Collected data
• • • •

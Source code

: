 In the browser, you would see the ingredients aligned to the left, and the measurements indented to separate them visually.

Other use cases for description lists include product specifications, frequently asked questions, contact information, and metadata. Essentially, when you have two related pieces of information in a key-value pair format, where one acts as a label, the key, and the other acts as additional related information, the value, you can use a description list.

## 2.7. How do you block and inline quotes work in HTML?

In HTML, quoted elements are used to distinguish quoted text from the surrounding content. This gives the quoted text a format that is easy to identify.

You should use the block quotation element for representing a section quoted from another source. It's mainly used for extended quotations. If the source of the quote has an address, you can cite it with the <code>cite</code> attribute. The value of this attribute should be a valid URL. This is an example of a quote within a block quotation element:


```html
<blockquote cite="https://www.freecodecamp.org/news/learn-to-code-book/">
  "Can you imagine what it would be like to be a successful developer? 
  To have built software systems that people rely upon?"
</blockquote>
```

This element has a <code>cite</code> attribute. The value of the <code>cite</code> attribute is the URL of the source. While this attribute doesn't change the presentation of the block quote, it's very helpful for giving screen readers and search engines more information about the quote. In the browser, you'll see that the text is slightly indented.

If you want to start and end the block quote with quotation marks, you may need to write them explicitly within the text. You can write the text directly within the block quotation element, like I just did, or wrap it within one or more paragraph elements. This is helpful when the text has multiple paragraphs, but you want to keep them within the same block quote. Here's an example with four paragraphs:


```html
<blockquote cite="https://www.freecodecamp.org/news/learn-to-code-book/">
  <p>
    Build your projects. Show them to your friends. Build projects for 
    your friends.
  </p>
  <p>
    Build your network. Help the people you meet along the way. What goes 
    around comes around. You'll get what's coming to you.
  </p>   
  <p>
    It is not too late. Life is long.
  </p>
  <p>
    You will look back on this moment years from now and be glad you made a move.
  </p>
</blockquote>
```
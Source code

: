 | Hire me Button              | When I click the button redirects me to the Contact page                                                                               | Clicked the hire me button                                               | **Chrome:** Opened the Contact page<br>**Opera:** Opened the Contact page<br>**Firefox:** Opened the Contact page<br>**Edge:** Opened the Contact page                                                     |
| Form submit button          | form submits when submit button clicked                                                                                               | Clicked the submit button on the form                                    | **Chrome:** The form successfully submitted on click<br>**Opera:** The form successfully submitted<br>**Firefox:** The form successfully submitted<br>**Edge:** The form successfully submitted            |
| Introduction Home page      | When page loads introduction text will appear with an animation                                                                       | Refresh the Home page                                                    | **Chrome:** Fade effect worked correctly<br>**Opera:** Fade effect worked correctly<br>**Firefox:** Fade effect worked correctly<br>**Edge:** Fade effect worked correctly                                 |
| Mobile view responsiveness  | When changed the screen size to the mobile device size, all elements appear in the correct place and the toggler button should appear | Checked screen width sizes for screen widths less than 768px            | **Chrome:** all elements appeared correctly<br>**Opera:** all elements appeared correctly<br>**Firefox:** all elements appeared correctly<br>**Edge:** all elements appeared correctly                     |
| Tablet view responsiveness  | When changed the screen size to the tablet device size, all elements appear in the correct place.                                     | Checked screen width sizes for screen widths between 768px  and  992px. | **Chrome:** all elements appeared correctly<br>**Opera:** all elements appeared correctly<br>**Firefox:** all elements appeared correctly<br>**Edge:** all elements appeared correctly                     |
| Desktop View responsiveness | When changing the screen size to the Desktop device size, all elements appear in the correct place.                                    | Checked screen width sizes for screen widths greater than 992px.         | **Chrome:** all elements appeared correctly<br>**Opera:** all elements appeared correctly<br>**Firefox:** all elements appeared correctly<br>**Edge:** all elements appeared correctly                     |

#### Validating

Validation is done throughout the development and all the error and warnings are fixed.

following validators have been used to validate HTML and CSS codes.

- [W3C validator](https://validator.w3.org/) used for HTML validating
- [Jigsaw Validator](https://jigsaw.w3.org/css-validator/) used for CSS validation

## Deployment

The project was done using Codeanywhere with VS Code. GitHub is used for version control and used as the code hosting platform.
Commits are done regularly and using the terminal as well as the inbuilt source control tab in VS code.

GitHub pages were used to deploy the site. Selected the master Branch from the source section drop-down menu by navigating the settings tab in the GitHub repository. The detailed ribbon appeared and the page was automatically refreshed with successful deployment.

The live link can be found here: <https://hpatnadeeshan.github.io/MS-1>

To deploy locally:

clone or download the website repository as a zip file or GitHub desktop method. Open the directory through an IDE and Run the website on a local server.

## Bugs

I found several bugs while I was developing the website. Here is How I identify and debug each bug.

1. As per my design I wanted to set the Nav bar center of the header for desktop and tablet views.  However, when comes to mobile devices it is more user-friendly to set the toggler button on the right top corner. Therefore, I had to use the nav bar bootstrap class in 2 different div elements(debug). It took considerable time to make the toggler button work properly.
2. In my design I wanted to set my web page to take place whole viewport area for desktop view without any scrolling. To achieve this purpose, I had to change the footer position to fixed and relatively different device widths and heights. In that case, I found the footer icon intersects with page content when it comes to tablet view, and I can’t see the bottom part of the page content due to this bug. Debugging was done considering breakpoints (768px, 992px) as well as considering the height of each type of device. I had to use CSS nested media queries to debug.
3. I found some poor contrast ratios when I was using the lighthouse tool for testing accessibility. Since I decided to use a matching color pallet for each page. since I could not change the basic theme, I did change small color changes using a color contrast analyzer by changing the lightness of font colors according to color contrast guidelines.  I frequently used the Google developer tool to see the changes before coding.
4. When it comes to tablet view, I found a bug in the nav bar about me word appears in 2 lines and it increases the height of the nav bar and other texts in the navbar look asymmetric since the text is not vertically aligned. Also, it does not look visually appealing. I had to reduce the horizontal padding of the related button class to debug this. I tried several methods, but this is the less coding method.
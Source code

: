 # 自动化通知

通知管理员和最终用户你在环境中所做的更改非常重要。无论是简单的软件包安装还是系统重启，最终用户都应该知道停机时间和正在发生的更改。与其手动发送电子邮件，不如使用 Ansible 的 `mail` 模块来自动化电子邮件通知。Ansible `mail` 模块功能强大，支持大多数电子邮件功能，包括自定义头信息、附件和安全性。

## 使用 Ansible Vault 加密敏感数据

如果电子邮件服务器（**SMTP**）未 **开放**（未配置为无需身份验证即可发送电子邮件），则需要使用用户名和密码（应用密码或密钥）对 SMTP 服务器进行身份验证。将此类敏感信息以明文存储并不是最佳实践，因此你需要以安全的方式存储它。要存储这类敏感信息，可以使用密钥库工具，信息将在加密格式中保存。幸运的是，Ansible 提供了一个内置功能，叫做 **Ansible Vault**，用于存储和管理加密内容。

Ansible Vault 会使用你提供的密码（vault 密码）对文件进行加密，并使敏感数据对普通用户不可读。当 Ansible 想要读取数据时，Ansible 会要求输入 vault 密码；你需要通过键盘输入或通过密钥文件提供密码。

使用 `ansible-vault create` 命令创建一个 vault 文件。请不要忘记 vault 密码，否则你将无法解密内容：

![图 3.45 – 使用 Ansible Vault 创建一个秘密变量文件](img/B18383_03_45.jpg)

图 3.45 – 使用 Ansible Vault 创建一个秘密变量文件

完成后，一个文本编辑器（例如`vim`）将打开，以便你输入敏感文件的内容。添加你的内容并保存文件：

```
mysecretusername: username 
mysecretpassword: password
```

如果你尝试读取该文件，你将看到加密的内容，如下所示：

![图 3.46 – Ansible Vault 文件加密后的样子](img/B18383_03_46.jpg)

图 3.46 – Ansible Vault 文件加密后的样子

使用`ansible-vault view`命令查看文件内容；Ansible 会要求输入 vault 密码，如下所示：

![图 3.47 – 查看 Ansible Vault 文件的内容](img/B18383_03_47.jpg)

• • • •

Starting with the line with "When I click" above and going on through the line with "Mobile view responsiveness", transcribe every line exactly, both ends included, and add nothing.

Solution to this problem
: | Hire me Button              | When I click the button redirects me to the Contact page                                                                               | Clicked the hire me button                                               | **Chrome:** Opened the Contact page<br>**Opera:** Opened the Contact page<br>**Firefox:** Opened the Contact page<br>**Edge:** Opened the Contact page                                                     |
| Form submit button          | form submits when submit button clicked                                                                                               | Clicked the submit button on the form                                    | **Chrome:** The form successfully submitted on click<br>**Opera:** The form successfully submitted<br>**Firefox:** The form successfully submitted<br>**Edge:** The form successfully submitted            |
| Introduction Home page      | When page loads introduction text will appear with an animation                                                                       | Refresh the Home page                                                    | **Chrome:** Fade effect worked correctly<br>**Opera:** Fade effect worked correctly<br>**Firefox:** Fade effect worked correctly<br>**Edge:** Fade effect worked correctly                                 |
| Mobile view responsiveness  | When changed the screen size to the mobile device size, all elements appear in the correct place and the toggler button should appear | Checked screen width sizes for screen widths less than 768px            | **Chrome:** all elements appeared correctly<br>**Opera:** all elements appeared correctly<br>**Firefox:** all elements appeared correctly<br>**Edge:** all elements appeared correctly                     |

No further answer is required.